___ DATA TO EXAMINE

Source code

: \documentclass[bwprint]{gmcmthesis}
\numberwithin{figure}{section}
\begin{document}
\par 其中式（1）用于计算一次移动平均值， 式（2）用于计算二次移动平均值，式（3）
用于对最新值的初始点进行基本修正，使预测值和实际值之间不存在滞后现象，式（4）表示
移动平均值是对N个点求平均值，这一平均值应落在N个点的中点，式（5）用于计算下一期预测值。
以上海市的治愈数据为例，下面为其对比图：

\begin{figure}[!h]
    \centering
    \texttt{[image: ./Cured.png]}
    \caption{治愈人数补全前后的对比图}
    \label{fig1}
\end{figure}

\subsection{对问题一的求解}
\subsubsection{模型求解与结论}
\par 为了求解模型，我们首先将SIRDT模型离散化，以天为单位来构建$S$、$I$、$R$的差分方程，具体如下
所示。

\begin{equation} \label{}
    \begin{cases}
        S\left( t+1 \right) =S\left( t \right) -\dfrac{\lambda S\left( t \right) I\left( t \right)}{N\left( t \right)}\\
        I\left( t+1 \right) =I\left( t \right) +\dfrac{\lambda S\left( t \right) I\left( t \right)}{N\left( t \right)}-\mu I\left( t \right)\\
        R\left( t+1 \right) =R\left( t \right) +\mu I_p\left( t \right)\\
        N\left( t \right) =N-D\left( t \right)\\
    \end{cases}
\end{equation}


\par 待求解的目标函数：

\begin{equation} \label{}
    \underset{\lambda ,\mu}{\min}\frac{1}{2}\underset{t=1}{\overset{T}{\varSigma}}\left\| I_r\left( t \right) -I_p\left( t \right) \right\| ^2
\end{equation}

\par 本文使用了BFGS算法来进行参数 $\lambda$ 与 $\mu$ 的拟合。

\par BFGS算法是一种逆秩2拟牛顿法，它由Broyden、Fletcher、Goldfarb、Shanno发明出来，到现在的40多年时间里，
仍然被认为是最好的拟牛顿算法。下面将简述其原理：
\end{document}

______

> [EXERCISE DESCRIPTION]: The task calls for all lines in the entries that hold "dfrac".

> [TASK RESULT]:
        S\left( t+1 \right) =S\left( t \right) -\dfrac{\lambda S\left( t \right) I\left( t \right)}{N\left( t \right)}\\
        I\left( t+1 \right) =I\left( t \right) +\dfrac{\lambda S\left( t \right) I\left( t \right)}{N\left( t \right)}-\mu I\left( t \right)\\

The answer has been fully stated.